Book review: Notes on a Banana, a memoir by David Leite

By Kit-Bacon Gressitt

Previously published by Gay San Diego


Prepare one large stack of index cards, each containing the memory of a significant life event, its date and the author’s age at the time in one corner. Arrange the cards in chronological order. Mix in three themes—food, love and bipolar disorder—and stir gently. Skim off those cards that don’t blend well, and serve with humor, courage and poignant epiphany.

LeiteThis is the recipe for Notes on a Banana: A Memoir of Food, Love and Manic Depression (Dey Street Books, 2017), by cookbook author David Leite, creator of the website Leite’s Culinaria, and a three-time James Beard Award winner.

“They do not want to read it,” Leite said. “My parents are very, very old fashioned. I told them that I say the F word 20-something times, and my mom said, ‘Why do you have to do that? Can you not do that?’ And I said, ‘Ma, that’s the way I talk.’ What my mom does, without reading it, is hand it out to every person she knows, including the pastor of her church.

“They don’t want to relive the pain,” Leite continued, “and they don’t want to know in an intimate way the pain they didn’t see.”

And pain is a constant companion in Notes on a Banana, but Leite tempers the distress and chaos of coming to terms with his homosexuality and his bipolar disorder with a brilliant sense of humor, keen insight, and moments of inspired description that make the memoir a valuable resource for anyone touched by the disorder, also referred to as "manic depression.”

[caption id="attachment_19013" align="alignright" width="214"]Leite David Leite (Photo by Bob Carey)[/caption]

The book has made Leite a celebrity beyond the avid followers of his culinary website and cookbook, The New Portuguese Table.

He’ll be the guest speaker at the International Bipolar Foundation’s 10th anniversary fundraiser: Starry Night—The Fusion of Creativity and Culinary Genius. The event is September 28 at Liberty Station, in San Diego.

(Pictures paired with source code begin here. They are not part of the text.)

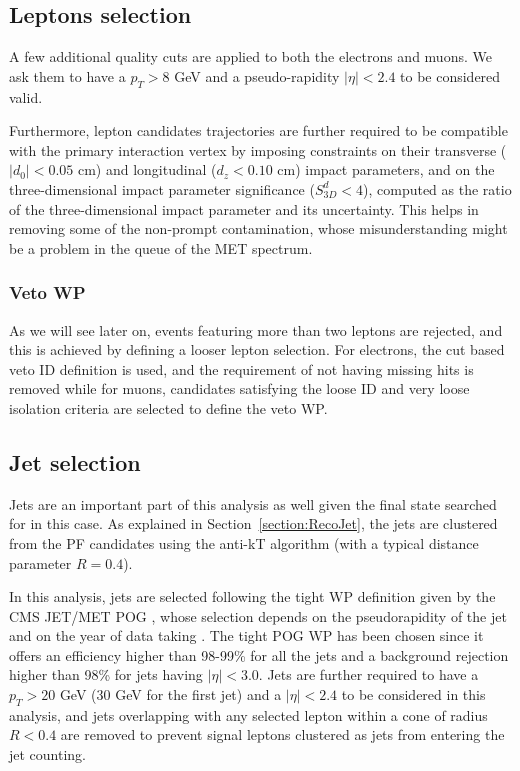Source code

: \documentclass[a4paper, 10pt, openright]{report}
\begin{document}
\subsection{Leptons selection} \label{section:LepSel}

A few additional quality cuts are applied to both the electrons and muons. We ask them to have a $p_T > 8$ GeV and a pseudo-rapidity $|\eta| < 2.4$ to be considered valid.

Furthermore, lepton candidates trajectories are further required to be compatible with the primary interaction vertex by imposing constraints on their transverse ($|d_0| < 0.05$ cm) and longitudinal ($d_z < 0.10$ cm) impact parameters, and on the three-dimensional impact parameter significance ($S^d_{3D} < 4$), computed as the ratio of the three-dimensional impact parameter and its uncertainty. This helps in removing some of the non-prompt contamination, whose misunderstanding might be a problem in the queue of the \ac{MET} spectrum.

\subsubsection{Veto \ac{WP}}

As we will see later on, events featuring more than two leptons are rejected, and this is achieved by defining a looser lepton selection. For electrons, the cut based veto ID definition is used, and the requirement of not having missing hits is removed while for muons, candidates satisfying the loose ID and very loose isolation criteria are selected to define the veto \ac{WP}.

\subsection{Jet selection} \label{section:JetSel}

Jets are an important part of this analysis as well given the final state searched for in this case. As explained in Section~\ref{section:RecoJet}, the jets are clustered from the \ac{PF} candidates using the anti-kT algorithm (with a typical distance parameter $R = 0.4$). 

In this analysis, jets are selected following the tight \ac{WP} definition given by the \ac{CMS} JET/MET \ac{POG} \cite{JETMETPOG}, whose selection depends on the pseudorapidity of the jet and on the year of data taking \cite{JetWPs}. The tight \ac{POG} \ac{WP} has been chosen since it offers an efficiency higher than 98-99\% for all the jets and a background rejection higher than 98\% for jets having $|\eta| < 3.0$. Jets are further required to have a $p_T > 20$ GeV ($30$ GeV for the first jet) and a $|\eta| < 2.4$ to be considered in this analysis, and jets overlapping with any selected lepton within a cone of radius $R < 0.4$ are removed to prevent signal leptons clustered as jets from entering the jet counting.
\end{document}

“I love it when people write me and say they’ve gotten something out of the book, or tell me they’ve given it to someone,” Leite said. “It’s a book of insights for parents. It could create a lot of compassion and a lot of empathy. Sometimes kids don’t have the verbal skills—I tried early on to describe what was going on with me, but it only got me so far. It’s a great book for parents to read because it really follows someone from very early on, all the way through adulthood. It can help a parent have an inside look.”

It is inside looks that draw many readers to memoirs, and Leite’s other two themes, food and love, are vivid and moving in his telling.

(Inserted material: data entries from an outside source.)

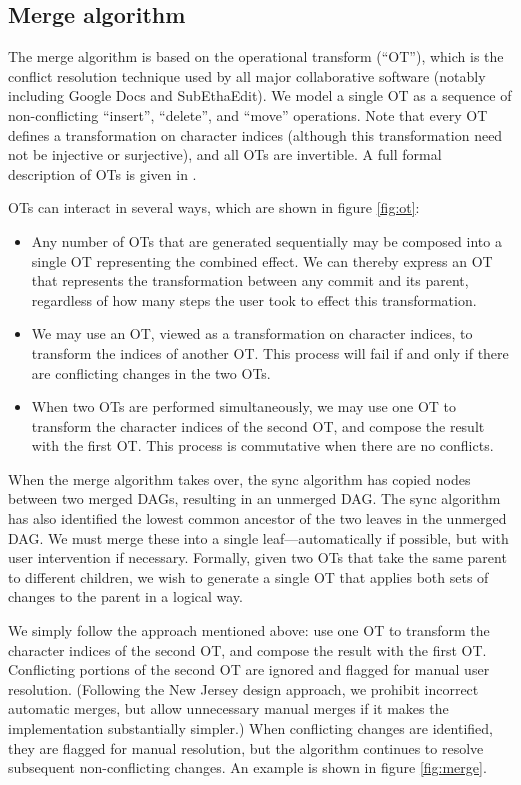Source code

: \documentclass[11pt,titlepage]{article}
\begin{document}
\subsection{Merge algorithm}
\label{sec:merge}

The merge algorithm is based on the operational transform (``OT''),
which is the conflict resolution technique used by all major
collaborative software (notably including Google Docs and
SubEthaEdit).  We model a single OT as a sequence of non-conflicting
``insert'', ``delete'', and ``move'' operations.  Note that every OT
defines a transformation on character indices (although this
transformation need not be injective or surjective), and all OTs are
invertible.  A full formal description of OTs is given in \cite{wave}.

OTs can interact in several ways, which are shown in figure
\ref{fig:ot}:
\begin{itemize}
\item Any number of OTs that are generated sequentially may be
  composed into a single OT representing the combined effect.  We can
  thereby express an OT that represents the transformation between any
  commit and its parent, regardless of how many steps the user took to
  effect this transformation.
\item We may use an OT, viewed as a transformation on character
  indices, to transform the indices of another OT.  This process will
  fail if and only if there are conflicting changes in the two OTs.
\item When two OTs are performed simultaneously, we may use one OT to
  transform the character indices of the second OT, and compose the
  result with the first OT.  This process is commutative when there
  are no conflicts.
\end{itemize}

When the merge algorithm takes over, the sync algorithm has copied
nodes between two merged DAGs, resulting in an unmerged DAG.  The sync
algorithm has also identified the lowest common ancestor of the two
leaves in the unmerged DAG.  We must merge these into a single
leaf---automatically if possible, but with user intervention if
necessary. Formally, given two OTs that take the same parent to
different children, we wish to generate a single OT that applies both
sets of changes to the parent in a logical way.

We simply follow the approach mentioned above: use one OT to transform
the character indices of the second OT, and compose the result with
the first OT.  Conflicting portions of the second OT are ignored and
flagged for manual user resolution.  (Following the New Jersey design
approach, we prohibit incorrect automatic merges, but allow
unnecessary manual merges if it makes the implementation substantially
simpler.)  When conflicting changes are identified, they are flagged
for manual resolution, but the algorithm continues to resolve
subsequent non-conflicting changes.  An example is shown in figure
\ref{fig:merge}.
\end{document}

He sets the scene for an annual cassoulet dinner party, and the reader can feel the burlap table runners, smell the duck legs, “heady, rich, like spice cake, but with the unmistakable bite of garlic and the calming stroke of bay leaves.”

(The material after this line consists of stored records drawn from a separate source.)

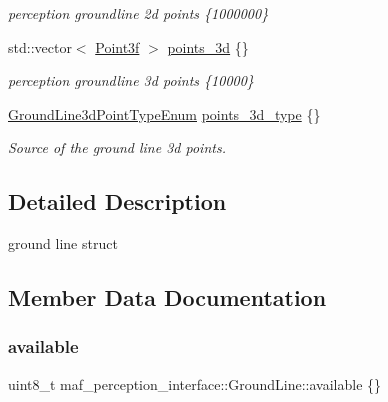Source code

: \begin{DoxyCompactItemize}
\begin{DoxyCompactList}\small\item\em perception groundline 2d points \{1000000\} \end{DoxyCompactList}\item 
std\+::vector$<$ \hyperlink{structmaf__perception__interface_1_1Point3f}{Point3f} $>$ \hyperlink{structmaf__perception__interface_1_1GroundLine_a3f88b0df7ca0125e7b1a86486ffc16a1}{points\+\_\+3d} \{\}
\begin{DoxyCompactList}\small\item\em perception groundline 3d points \{10000\} \end{DoxyCompactList}\item 
\hyperlink{structmaf__perception__interface_1_1GroundLine3dPointTypeEnum}{Ground\+Line3d\+Point\+Type\+Enum} \hyperlink{structmaf__perception__interface_1_1GroundLine_ae32e8ce8d84a7e2834f502c72b5be687}{points\+\_\+3d\+\_\+type} \{\}
\begin{DoxyCompactList}\small\item\em Source of the ground line 3d points. \end{DoxyCompactList}\end{DoxyCompactItemize}


\subsection{Detailed Description}
ground line struct 

\subsection{Member Data Documentation}
\mbox{\label{structmaf__perception__interface_1_1GroundLine_abfd58567c9045d0e57056f62e4f21040}} 
\subsubsection{\texorpdfstring{available}{available}}
{\footnotesize\ttfamily uint8\+\_\+t maf\+\_\+perception\+\_\+interface\+::\+Ground\+Line\+::available \{\}}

Love—of family, biological and acquired—is pervasive in Notes on a Banana. Bananas serve as both Leite's childhood nickname and as a conduit of love. Leite’s mother inscribed his school lunch bananas with caring notes: “Have a good day! We love you! God bless!!” The words might have felt futile to the author at the time, but it is love that has sustained him and allowed the reader to benefit from his book.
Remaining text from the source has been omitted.